Non-Blocking Device Delete
The Non-Blocking Device Delete (NBDD) feature in Portworx Enterprise improves the efficiency of volume and snapshot deletions by running background discards at a configurable rate when you delete large snapshots or storage volumes from Portworx clusters. NBDD reduces I/O latency when you delete a volume or snapshot, and helps reclaim space, especially on SAN or FlashArray (FA) storage backends.
NBDD is only supported on clusters with the PX-StoreV2 datastore.
NBDD has the following capabilities:
- Reduced latency during deletion: NBDD minimizes I/O pauses during volume and snapshot deletions by performing background discard operations at a configurable rate before issuing the actual delete. This significantly reduces latency and minimizes the impact on active I/O during deletions.
- Reclaim space on SAN or FA backends: Reclaims deleted volume space on SAN/FA backends, making it available for other nodes in the cluster.

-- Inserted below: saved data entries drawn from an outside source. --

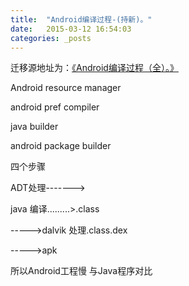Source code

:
 ```yaml
---
title:  "Android编译过程-(持新)。"
date:   2015-03-12 16:54:03
categories: _posts
---
```


迁移源地址为：<a href="http://bgwan.blog.163.com/blog/static/23930101620152124543524/">《Android编译过程（全）。》</a>



Android resource manager

android pref compiler

java builder

android package builder

 

四个步骤

ADT处理------->

java 编译.........>.class

----->dalvik 处理.class.dex

----->apk

 

所以Android工程慢 与Java程序对比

- Configurable discard rate: You can configure the discard throughput to balance between latency reduction and backend space reclamation needs.

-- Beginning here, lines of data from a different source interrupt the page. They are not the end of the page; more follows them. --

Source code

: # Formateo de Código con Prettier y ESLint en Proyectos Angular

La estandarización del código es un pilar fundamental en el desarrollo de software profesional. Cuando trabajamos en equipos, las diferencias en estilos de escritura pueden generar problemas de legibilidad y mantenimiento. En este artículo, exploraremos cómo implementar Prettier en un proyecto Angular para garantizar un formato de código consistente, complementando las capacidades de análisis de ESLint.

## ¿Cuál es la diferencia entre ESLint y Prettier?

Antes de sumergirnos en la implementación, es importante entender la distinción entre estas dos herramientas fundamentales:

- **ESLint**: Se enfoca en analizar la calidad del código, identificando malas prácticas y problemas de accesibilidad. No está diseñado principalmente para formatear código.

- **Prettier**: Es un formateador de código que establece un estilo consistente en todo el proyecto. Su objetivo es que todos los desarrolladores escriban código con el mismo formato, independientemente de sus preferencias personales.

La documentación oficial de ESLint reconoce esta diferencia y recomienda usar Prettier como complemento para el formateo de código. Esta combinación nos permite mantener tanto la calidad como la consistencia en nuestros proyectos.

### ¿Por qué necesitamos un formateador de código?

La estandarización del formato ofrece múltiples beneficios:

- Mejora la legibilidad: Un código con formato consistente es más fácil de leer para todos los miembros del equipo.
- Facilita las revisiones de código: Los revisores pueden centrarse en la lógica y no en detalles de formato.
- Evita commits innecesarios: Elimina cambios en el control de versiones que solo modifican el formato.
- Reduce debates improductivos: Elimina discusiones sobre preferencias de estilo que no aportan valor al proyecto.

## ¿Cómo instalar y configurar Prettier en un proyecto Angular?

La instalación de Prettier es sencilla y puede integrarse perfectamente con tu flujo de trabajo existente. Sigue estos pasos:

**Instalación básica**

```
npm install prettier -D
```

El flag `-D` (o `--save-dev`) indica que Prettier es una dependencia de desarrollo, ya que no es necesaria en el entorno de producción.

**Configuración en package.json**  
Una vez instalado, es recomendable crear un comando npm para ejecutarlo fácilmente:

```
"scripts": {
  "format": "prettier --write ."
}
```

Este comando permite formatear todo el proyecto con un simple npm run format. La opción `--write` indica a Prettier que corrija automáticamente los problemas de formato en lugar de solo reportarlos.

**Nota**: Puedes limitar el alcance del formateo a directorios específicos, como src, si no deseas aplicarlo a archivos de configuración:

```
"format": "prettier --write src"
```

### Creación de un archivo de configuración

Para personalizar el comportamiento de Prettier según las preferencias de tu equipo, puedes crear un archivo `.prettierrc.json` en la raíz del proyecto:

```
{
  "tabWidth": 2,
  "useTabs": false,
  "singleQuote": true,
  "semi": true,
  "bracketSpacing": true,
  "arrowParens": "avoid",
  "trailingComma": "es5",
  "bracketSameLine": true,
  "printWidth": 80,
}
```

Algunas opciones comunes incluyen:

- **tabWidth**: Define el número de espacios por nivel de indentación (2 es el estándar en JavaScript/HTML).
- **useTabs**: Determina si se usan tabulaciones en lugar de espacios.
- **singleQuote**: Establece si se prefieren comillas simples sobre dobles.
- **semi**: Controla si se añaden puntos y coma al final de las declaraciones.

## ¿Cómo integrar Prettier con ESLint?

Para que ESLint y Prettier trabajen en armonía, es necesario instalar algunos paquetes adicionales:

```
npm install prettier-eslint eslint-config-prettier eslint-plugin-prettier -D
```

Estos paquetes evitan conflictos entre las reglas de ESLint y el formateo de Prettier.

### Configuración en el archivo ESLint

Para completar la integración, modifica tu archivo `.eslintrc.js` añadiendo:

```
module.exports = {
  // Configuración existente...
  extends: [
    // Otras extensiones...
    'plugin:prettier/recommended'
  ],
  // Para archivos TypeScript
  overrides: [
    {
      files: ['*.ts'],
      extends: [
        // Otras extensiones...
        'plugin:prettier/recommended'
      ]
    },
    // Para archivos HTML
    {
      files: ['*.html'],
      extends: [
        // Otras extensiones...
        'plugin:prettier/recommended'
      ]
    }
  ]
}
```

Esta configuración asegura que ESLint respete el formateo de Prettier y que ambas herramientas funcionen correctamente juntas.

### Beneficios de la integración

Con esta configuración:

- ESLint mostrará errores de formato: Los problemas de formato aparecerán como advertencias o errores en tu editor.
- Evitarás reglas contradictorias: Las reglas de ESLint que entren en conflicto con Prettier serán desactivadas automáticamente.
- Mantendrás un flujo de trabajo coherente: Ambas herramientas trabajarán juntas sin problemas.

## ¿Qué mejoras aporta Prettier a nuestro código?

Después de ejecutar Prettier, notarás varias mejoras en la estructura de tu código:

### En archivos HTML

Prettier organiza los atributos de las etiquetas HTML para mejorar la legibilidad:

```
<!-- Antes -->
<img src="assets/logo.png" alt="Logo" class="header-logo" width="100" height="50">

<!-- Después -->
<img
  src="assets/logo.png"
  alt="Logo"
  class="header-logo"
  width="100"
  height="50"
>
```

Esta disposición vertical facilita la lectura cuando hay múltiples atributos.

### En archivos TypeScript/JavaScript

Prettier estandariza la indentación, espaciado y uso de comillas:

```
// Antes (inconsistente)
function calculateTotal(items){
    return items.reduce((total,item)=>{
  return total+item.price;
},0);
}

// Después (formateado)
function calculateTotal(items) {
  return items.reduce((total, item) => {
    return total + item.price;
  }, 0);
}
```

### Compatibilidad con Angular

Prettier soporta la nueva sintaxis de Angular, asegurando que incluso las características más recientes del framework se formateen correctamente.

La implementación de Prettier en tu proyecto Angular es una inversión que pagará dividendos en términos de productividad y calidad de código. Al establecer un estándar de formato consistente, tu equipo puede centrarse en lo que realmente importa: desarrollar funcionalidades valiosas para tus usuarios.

- Support for Large Deletion Use Cases: Ideal for managing deletion of large volumes or frequent snapshot chains without I/O disruption.
Limitations
- When Portworx restarts or when a storage pool becomes unavailable (for example, due to a node reboot or pool failure), any pending volume deletions are not processed through the NBDD workflow. As a result, the space used by these volumes is not reclaimed on the FlashArray or SAN storage. However, any volume deletions that occur after Portworx is back online are processed using the NBDD workflow, if it is enabled, and will correctly issue discards for space reclamation.
The default discard rate is 1 Gbps, which is suitable for most environments. At this rate, deleting a 1 TiB volume takes approximately 15 minutes (1,000 seconds). A higher discard rate may increase latency on active volumes. A lower discard rate may delay space reclamation.
Portworx by Pure Storage recommends that you choose a discard rate that balances cleanup speed and workload performance.
For information on how to configure the discard rate, see Configure discard throughput rate.
You can enable NBDD using runtime options that can be configured via pxctl or as part of your StorageCluster specification.
Enabling NBDD
- pxctl
- StorageCluster
pxctl cluster options update --runtime-options "device_delete_after_discard=1"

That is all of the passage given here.